Since the early 1950s scientists have suspected that ions play an important role in how the body functions and, consequently, in how we feel. Research has shown that an abundance of negative ions in the air we breathe is highly beneficial, while a lack of ions or a higher ratio of positive to negative can cause physical harm. The role played by ions in everyday life has become intensely topical among researchers in the medical profession.
An ion is simply a molecule with an electric charge, either positive or negative. Ionization, or ion formation, occurs when enough energy acts on a molecule to cause it to discharge an electron.
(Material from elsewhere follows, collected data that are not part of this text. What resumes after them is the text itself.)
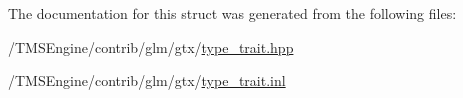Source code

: The documentation for this struct was generated from the following files\+:\begin{DoxyCompactItemize}
\item 
/\+T\+M\+S\+Engine/contrib/glm/gtx/\hyperlink{type__trait_8hpp}{type\+\_\+trait.\+hpp}\item 
/\+T\+M\+S\+Engine/contrib/glm/gtx/\hyperlink{type__trait_8inl}{type\+\_\+trait.\+inl}\end{DoxyCompactItemize}
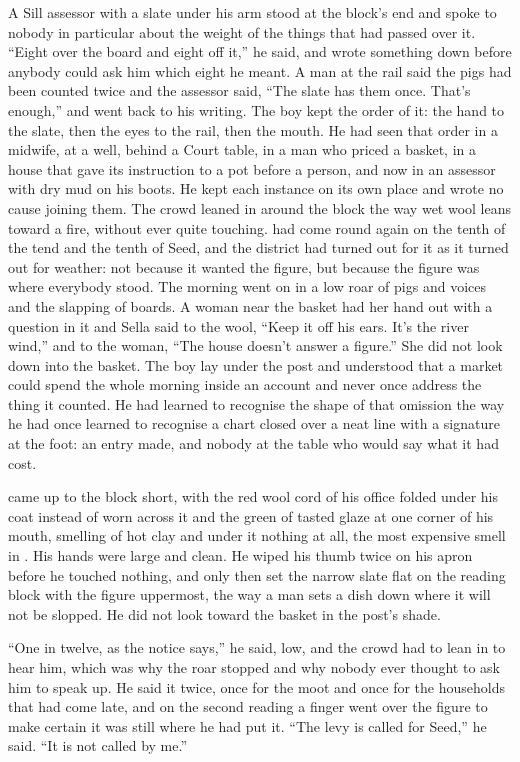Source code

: A Sill assessor with a slate under his arm stood at the block's end and spoke to nobody in particular about the weight of the things that had passed over it. “Eight over the board and eight off it,” he said, and wrote something down before anybody could ask him which eight he meant. A man at the rail said the pigs had been counted twice and the assessor said, “The slate has them once. That's enough,” and went back to his writing. The boy kept the order of it: the hand to the slate, then the eyes to the rail, then the mouth. He had seen that order in a midwife, at a well, behind a Court table, in a man who priced a basket, in a house that gave its instruction to a pot before a person, and now in an assessor with dry mud on his boots. He kept each instance on its own place and wrote no cause joining them. The crowd leaned in around the block the way wet wool leans toward a fire, without ever quite touching.  had come round again on the tenth of the tend and the tenth of Seed, and the district had turned out for it as it turned out for weather: not because it wanted the figure, but because the figure was where everybody stood. The morning went on in a low roar of pigs and voices and the slapping of boards. A woman near the basket had her hand out with a question in it and Sella said to the wool, “Keep it off his ears. It's the river wind,” and to the woman, “The house doesn't answer a figure.” She did not look down into the basket. The boy lay under the post and understood that a market could spend the whole morning inside an account and never once address the thing it counted. He had learned to recognise the shape of that omission the way he had once learned to recognise a chart closed over a neat line with a signature at the foot: an entry made, and nobody at the table who would say what it had cost.

 came up to the block short, with the red wool cord of his office folded under his coat instead of worn across it and the green of tasted glaze at one corner of his mouth, smelling of hot clay and under it nothing at all, the most expensive smell in . His hands were large and clean. He wiped his thumb twice on his apron before he touched nothing, and only then set the narrow slate flat on the reading block with the figure uppermost, the way a man sets a dish down where it will not be slopped. He did not look toward the basket in the post's shade.

“One in twelve, as the notice says,” he said, low, and the crowd had to lean in to hear him, which was why the roar stopped and why nobody ever thought to ask him to speak up. He said it twice, once for the moot and once for the households that had come late, and on the second reading a finger went over the figure to make certain it was still where he had put it. “The levy is called for Seed,” he said. “It is not called by me.”

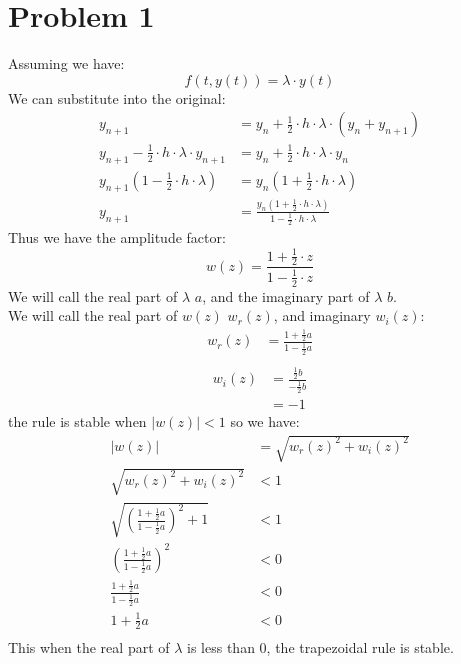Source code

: \documentclass{article}
\title{\thetitle}
\author{\theauthor}
\begin{document}
\maketitle
\section* {Problem 1}
Assuming we have: \\
\[
f(t, y(t)) = \lambda \cdot y(t)
\]
We can substitute into the original: \\
\begin{align*}
y_{n+1} &= y_n + \frac{1}{2} \cdot h \cdot \lambda \cdot (y_n + y_{n+1})\\ 
y_{n+1} - \frac{1}{2} \cdot h \cdot \lambda \cdot y_{n+1} &= y_n + \frac{1}{2} \cdot h \cdot \lambda \cdot y_n \\
y_{n+1}(1 - \frac{1}{2} \cdot h \cdot \lambda) &= y_n(1 + \frac{1}{2} \cdot h \cdot \lambda) \\
y_{n+1} &= \frac{y_n(1 + \frac{1}{2} \cdot h \cdot \lambda)}{1 - \frac{1}{2} \cdot h \cdot \lambda}
\end{align*}
Thus we have the amplitude factor: \\
\[
w(z) = \frac{1 + \frac{1}{2} \cdot z}{1 - \frac{1}{2} \cdot z}
\]
We will call the real part of $\lambda$ $a$, and the imaginary part of $\lambda$ $b$. \\
We will call the real part of $w(z)$ $w_r(z)$, and imaginary $w_i(z)$: \\
\begin{align*}
w_r(z) &= \frac{1 + \frac{1}{2}a}{1 - \frac{1}{2}a} \\
\end{align*}
\begin{align*}
w_i(z) &= \frac{\frac{1}{2}b}{-\frac{1}{2}b} \\
&= -1
\end{align*}
the rule is stable when $|w(z)| < 1$ so we have: \\
\begin{align*}
|w(z)| &= \sqrt{w_r(z)^2 + w_i(z)^2} \\
\sqrt{w_r(z)^2 + w_i(z)^2} &< 1 \\
\sqrt{(\frac{1 + \frac{1}{2}a}{1 - \frac{1}{2}a})^2 + 1} &< 1 \\
(\frac{1 + \frac{1}{2}a}{1 - \frac{1}{2}a})^2 &< 0 \\
\frac{1 + \frac{1}{2}a}{1 - \frac{1}{2}a} &<0 \\
1 + \frac{1}{2}a &< 0\\
\end{align*}
This when the real part of $\lambda$ is less than 0, the trapezoidal rule is stable. \\
\end{document}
Because electrons carry a negative charge, the molecule stripped of an electron has a greater positive charge and becomes a positive ion. The lost electron scoots around loose until it attaches itself to another molecule which causes the new molecule to become negatively charged--a negative ion.
Radioactive substances in the earth's crust and cosmic rays cause most ionization. But fire, crashing water (like water falls and surf), and plants during photosynthesis can produce negative ions as well. Europeans take ion depletions seriously and simple negative ion generators have been installed in many businesses, banks, hospitals, and passenger cars and even airliner cockpits. Furthermore, in this country, Europe and the Soviet Union, negative ion therapy has been used in treatments to help burn victims heal faster, to cure respiratory diseases, to rid the body of general infections, and even to check the spread of some cancers.
Conversely, scientists have found that if the air is charged with too few negative ions and too many positives, we become anxious, fatigued and tense. This condition is known as "pos-ion poisoning," and often occurs as the result of weather disturbances, central air conditioning, smog, and driving too long within the confines of an automobile. Pos-ion poisoning has, in fact, been linked to heart attacks, aggravated asthma, migraine headaches, insomnia, rheumatism, arthritis, hay fever, and most allergies.
The effect of negative ions on sweat bathing was discovered when researchers were trying to account for the tremendous popularity of sauna wood burning stoves over electric stoves. Subjective reasons, such as the fragrance of burned wood, did not fully explain why Finns felt so refreshed after time in a wood heated sauna and quite dulled, from certain electrically heated saunas. Tests showed that the practice of splashing water on super-heated rocks produced an abundance of negative ions.
Many electric stoves, it turned out, were not getting the rocks hot enough and the glowing metal heating coils were spurting more positive ions in the air. Researchers learned that if the rocks were properly heated in electric stoves, the positive ions, being larger and less mobile, would ground out on the hot stones.